Старания заработать побольше денег, купить хорошую мебель, одежду, а тем более украшения вызывали у моих родителей презрение и насмешку. Отец вообще считал кольца, серьги, бусы, браслеты и прочее признаком дикарства.
Когда он сидел в лагере, я часто просил маму красить губы, и она это делала. После того как отец вернулся, я на губах ее помады уже никогда не видел.
Родители были люди вполне интеллигентные. Мать окончила с отличием педагогический институт, после войны преподавала в школе математику и преподавателем была выдающимся. Все дореволюционное учение отца было пять классов реального училища, а потом — не было никакого.

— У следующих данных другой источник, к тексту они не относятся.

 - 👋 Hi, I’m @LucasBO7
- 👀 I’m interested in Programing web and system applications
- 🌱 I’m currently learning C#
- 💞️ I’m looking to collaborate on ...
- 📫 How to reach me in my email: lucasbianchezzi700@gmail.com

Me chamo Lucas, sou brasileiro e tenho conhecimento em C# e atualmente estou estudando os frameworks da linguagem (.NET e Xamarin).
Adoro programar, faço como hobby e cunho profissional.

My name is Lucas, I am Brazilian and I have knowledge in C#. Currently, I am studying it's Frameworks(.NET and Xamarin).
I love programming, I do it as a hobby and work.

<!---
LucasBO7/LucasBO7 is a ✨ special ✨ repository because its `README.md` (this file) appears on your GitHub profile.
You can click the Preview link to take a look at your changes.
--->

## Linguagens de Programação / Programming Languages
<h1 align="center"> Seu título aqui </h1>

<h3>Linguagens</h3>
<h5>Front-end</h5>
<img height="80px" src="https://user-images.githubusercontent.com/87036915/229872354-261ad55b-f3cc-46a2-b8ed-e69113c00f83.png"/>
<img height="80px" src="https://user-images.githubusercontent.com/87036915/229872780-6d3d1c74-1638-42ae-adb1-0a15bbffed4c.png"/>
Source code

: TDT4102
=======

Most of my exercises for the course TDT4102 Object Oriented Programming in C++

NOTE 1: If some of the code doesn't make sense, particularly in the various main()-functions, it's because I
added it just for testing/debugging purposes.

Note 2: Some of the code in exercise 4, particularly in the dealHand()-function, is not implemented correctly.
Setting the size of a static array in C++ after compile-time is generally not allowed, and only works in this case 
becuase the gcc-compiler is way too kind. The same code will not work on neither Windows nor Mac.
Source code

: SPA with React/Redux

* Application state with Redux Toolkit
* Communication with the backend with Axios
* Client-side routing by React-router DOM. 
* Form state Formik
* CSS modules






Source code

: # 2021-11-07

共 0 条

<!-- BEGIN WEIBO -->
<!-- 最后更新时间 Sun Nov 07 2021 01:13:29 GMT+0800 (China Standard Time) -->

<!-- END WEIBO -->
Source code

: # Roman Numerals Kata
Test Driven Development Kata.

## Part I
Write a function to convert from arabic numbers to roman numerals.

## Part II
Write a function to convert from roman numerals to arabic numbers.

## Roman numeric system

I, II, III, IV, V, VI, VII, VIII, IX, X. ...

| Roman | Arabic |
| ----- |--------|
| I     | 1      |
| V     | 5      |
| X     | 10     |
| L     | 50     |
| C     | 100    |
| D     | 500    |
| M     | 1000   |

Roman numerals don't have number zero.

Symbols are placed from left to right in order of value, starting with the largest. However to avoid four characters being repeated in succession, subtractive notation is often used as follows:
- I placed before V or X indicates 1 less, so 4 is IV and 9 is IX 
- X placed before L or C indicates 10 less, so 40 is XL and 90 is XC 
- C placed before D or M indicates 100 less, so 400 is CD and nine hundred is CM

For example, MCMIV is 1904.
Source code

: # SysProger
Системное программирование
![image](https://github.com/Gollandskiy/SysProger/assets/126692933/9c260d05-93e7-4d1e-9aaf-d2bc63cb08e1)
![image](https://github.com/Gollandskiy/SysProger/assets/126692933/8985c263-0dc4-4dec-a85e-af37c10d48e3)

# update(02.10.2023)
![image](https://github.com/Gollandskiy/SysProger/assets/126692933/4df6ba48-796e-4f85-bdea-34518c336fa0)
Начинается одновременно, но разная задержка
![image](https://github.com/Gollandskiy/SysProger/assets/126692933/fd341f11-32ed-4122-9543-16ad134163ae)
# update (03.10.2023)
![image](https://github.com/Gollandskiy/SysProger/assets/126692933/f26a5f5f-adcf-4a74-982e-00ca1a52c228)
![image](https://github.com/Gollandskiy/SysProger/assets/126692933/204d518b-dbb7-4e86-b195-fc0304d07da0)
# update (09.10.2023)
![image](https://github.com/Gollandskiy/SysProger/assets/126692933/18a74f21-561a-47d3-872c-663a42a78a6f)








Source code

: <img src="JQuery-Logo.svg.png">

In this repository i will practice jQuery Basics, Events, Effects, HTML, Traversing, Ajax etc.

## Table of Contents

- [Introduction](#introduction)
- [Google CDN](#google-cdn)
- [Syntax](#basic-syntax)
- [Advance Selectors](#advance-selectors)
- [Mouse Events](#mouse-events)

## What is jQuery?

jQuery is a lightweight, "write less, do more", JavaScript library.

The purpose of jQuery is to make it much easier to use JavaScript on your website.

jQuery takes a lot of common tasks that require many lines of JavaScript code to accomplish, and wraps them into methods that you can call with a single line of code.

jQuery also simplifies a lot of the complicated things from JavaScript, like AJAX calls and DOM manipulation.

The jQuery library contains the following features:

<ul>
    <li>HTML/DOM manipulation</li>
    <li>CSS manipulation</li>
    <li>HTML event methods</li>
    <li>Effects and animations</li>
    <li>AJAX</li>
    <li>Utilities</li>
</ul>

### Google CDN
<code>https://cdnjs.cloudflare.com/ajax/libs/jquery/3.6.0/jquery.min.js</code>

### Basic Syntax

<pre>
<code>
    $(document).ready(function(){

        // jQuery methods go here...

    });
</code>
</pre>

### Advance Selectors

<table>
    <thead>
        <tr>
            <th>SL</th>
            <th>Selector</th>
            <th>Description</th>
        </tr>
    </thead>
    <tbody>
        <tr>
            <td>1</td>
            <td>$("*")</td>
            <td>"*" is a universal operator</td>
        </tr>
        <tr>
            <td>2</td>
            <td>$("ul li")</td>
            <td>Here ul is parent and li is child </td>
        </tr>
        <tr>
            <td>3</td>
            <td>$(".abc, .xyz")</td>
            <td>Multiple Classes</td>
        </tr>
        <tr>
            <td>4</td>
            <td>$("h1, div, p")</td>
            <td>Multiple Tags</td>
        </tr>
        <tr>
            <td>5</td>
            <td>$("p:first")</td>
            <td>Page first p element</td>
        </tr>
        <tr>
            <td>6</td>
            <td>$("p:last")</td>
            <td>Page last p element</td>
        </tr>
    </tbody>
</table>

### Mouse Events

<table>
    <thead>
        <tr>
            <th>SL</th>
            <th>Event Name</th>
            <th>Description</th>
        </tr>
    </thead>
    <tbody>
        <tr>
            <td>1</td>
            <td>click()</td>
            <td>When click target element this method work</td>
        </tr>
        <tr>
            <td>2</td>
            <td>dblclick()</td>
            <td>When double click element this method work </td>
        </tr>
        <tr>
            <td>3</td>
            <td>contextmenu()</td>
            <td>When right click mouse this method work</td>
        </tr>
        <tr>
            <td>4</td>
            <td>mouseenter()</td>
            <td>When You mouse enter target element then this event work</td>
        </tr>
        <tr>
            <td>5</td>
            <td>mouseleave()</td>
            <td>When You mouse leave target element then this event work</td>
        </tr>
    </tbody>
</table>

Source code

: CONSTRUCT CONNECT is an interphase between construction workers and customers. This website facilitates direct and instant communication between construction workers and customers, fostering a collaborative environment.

Но он многого достиг самообразованием, хорошо знал историю и литературу, Пушкина чуть ли не всего, а уж «Евгения Онегина» точно от первой строчки до последней помнил наизусть и был абсолютно грамотен. Но, сам не получив хорошего образования, он о том, чтобы я его получил, не беспокоился. Главной его заботой было, чтобы я закалял волю, терпел всякие неудобства, трудился и не вырос белоручкой.
Отец всегда приводил мне примеры из жизни великих, которые не чурались простого труда: Толстой пахал, Чехов был доктором, Грин моряком, Паустовский работал трамвайным кондуктором. Князь Святослав вместо подушки использовал седло, Суворов всегда спал на жестком, Наполеон укрывался шинелью. В дело моего воспитания шли разные легенды. Например, о Муции Сцеволе, который поразил врагов тем, что на их глазах сжег собственную руку и не поморщился. Или вот еще. Спартанский мальчик украл где-то лисенка, спрятал за пазуху и понес домой. По дороге встретил учителя. Учитель остановил его и стал о чем-то спрашивать. Мальчик отвечал. Тем временем лисенок стал вгрызаться ему в живот. Мальчик продолжал разговор с учителем, лисенок выгрызал его внутренности, а он не подавал даже виду, что ему не по себе. Слушая это, я испытывал комплекс неполноценности. Пахать землю мне было интересно, но я не хотел подкладывать под голову седло, руку сжигать вряд ли б отважился, она у меня не лишняя, а если бы лисенок у меня выгрызал кишки, я вряд ли мог бы улыбаться учителю. Конечно, родители и не ожидали от меня готовности к столь великим подвигам, но беспокоились, чтобы я не позволял себе лишнего, довольствовался малым, экономил на всем и все. Меня ругали за то, что я при ходьбе ногу ставлю неровно, поэтому слишком быстро стаптываю ботинки с внешней стороны. Я старался ставить ноги ровно, но моих стараний хватало на несколько шагов. Дальше я начинал думать о чем-то другом и шел как попало. Меня учили не ерзать на стуле — протираются штаны, и сам стул надо было беречь, не раскачивать. Летом до шестнадцати лет я всегда ходил босиком. Потом еще года два носил тапочки, которых надолго не хватало, и от выброса старых до покупки новых опять ходил босиком. Меня учили также не брать чужого, ничего не хватать первым, уступать всем все, что возможно. А еще не обижать младших, не наушничать. Драться иногда можно, но при этом ниже пояса не бьют, двое одного не бьют, лежачего не бьют, меньших не бьют… Кого ж тогда бьют? Меньшего бить нельзя, а большего невозможно. Для меня было потрясением, когда я, уже в Запорожье, увидел в первый раз (но не в последний), как десятеро больших бьют одного маленького и лежачего — и ногами, и ниже пояса, и в зубы, и в глаз, и в нос, и по печени, и по почкам.
Великое дело — спартанское воспитание.